The sponsor should obtain copies of past FDA inspection reports (483s and Establishment Inspection Reports {EIRs}) through the Freedom of Information (FOI). The client should also request any FDA warning letters (if any) that have been issued against the CRO.

The ability to recruit volunteers for both small and large sample studies is a major assessment criterion for the qualification of any CRO. The CRO should be able to recruit the entire study population at a single center, preferably as a single group.

The client should make sure that the Bioanalytical team is well-experienced in analyzing the analyte or metabolite of the drug as appropriate.

The client should also check that the facility follows cGLPs and have clean inspection history from regulatory bodies. The Bioanalytical team of the CRO should be able to provide a written validation report.

The CRO should have validated pharmacokinetic and statistical programs in place and should be compliant with 21 CFR Part 11 (especially concerning change control).

The CRO should also provide performance metrics used for monitoring the timelines and financial metrics. The client should request ‘‘references’’ that include those companies which outsourced studies and, in return, had successful ANDA or NDA approvals.

After evaluating the credentials and performance metrics of each CRO, the sponsor should physically visit the site and audit the clinical, bioanalytical, and pharmacokinetic capabilities of the CRO.

The audit should include the evaluation of the:

  • Procedure for the CRO to handle an unexpected and serious adverse event (AE) investigation.
  • Training records for the clinical team
  • CRO’s capability to synchronize plasma urine deliveries to different bioanalytical facilities
  • CRO’s ability to coordinate functional handoffs
  • CRO’s clinical project management capabilities
  • Validation of the data collection system
  • SOPs, CRF and database correction, change control
  • Deliverables like CRFs (CRO or sponsor format), transport procedures to the bioanalytical unit, Content of the written clinical report

The client should also asses the capability of the laboratory project management with regard to their coordination with the clinic, pharmacokineticist, and the sponsor during the study.

Finally, to support the BA/BE study, the CRO should provide written documentation of the final analytical report that should contain supplementary project-specific validation data.

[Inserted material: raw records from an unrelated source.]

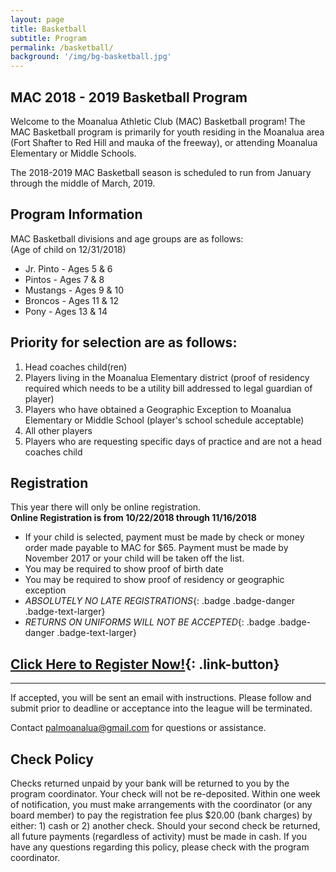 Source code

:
```yaml
---
layout: page
title: Basketball
subtitle: Program
permalink: /basketball/
background: '/img/bg-basketball.jpg'
---
```


MAC 2018 - 2019 Basketball Program
----------------------------------
Welcome to the Moanalua Athletic Club (MAC) Basketball program! The MAC Basketball program is primarily for youth residing in the Moanalua area (Fort Shafter to Red Hill and mauka of the freeway), or attending Moanalua Elementary or Middle Schools.

The 2018-2019 MAC Basketball season is scheduled to run from January through the middle of March, 2019.

Program Information
-------------------
MAC Basketball divisions and age groups are as follows:  
(Age of child on 12/31/2018)

* Jr. Pinto - Ages 5 & 6
* Pintos - Ages 7 & 8
* Mustangs - Ages 9 & 10
* Broncos - Ages 11 & 12
* Pony - Ages 13 & 14

Priority for selection are as follows:
--------------------------------------
1. Head coaches child(ren)
1. Players living in the Moanalua Elementary district (proof of residency required which needs to be a utility bill addressed to legal guardian of player)
1. Players who have obtained a Geographic Exception to Moanalua Elementary or Middle School (player's school schedule acceptable)
1. All other players
1. Players who are requesting specific days of practice and are not a head coaches child

Registration
------------
This year there will only be online registration.  
**Online Registration is from 10/22/2018 through 11/16/2018**

* If your child is selected, payment must be made by check or money order made payable to MAC for $65. Payment must be made by November 2017 or your child will be taken off the list.
* You may be required to show proof of birth date
* You may be required to show proof of residency or geographic exception
* *ABSOLUTELY NO LATE REGISTRATIONS*{: .badge .badge-danger .badge-text-larger}
* *RETURNS ON UNIFORMS WILL NOT BE ACCEPTED*{: .badge .badge-danger .badge-text-larger}

## [Click Here to Register Now!](https://docs.google.com/forms/d/e/1FAIpQLSfNQEsJ_5kK6-dDtpvLVe5GBt85jMSx1U62PuWUiUNZDwQR1g/viewform?usp=sf_link){: .link-button}

------------
If accepted, you will be sent an email with instructions. Please follow and submit prior to deadline or acceptance into the league will be terminated.

Contact [palmoanalua@gmail.com](mailto:palmoanalua@gmail.com)  for questions or assistance.

Check Policy
------------
Checks returned unpaid by your bank will be returned to you by the program coordinator. Your check will not be re-deposited. Within one week of notification, you must make arrangements with the coordinator (or any board member) to pay the registration fee plus $20.00 (bank charges) by either: 1) cash or 2) another check. Should your second check be returned, all future payments (regardless of activity) must be made in cash. If you have any questions regarding this policy, please check with the program coordinator.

Thus, in a nutshell, it can be said that factors like the number of years in the business, qualified team of scientific, medical, and statistical experts, the ability of CRO to recruit volunteers, a sufficient number of beds for in-housing, calibrated laboratory equipment with suitable SOPs, location of the CRO, duration of getting IEC/IRB approval, employee training on SOPs, adherence to GCP and GLP, correct volunteer database, appropriate ambulatory service, clean kitchen facilities with maintained hygiene, recreation rooms for volunteers, working QAU system, facility management, and accurately designed scientific organization charts assess the qualification of a CRO to conduct BA/BE studies.

Conclusion

A generic manufacturer outsources a BA/BE study so that their product can be proved bioequivalent with that of a Reference Listed Drug (RLD).

The key elements for the success of the BA/BE study between the client and the CRO are transparent Communication at all levels, Sensitivity to the requirement of the project, the Timelines, and Flexibility to recognize and adjust to unexpected events throughout the project timeline.

Work culture compatibility between a sponsor and CRO is also a substantial merit, as it leads to a more aligned relationship in the future.

REFERENCE

  1. Outsourcing Bioavailability and Bioequivalence Studies to Contract Research Organizations, Patrick K. Noonan. Generic Drug Product Development Solid Oral Dosage Forms Chapter 13, Pg. No. 299-321.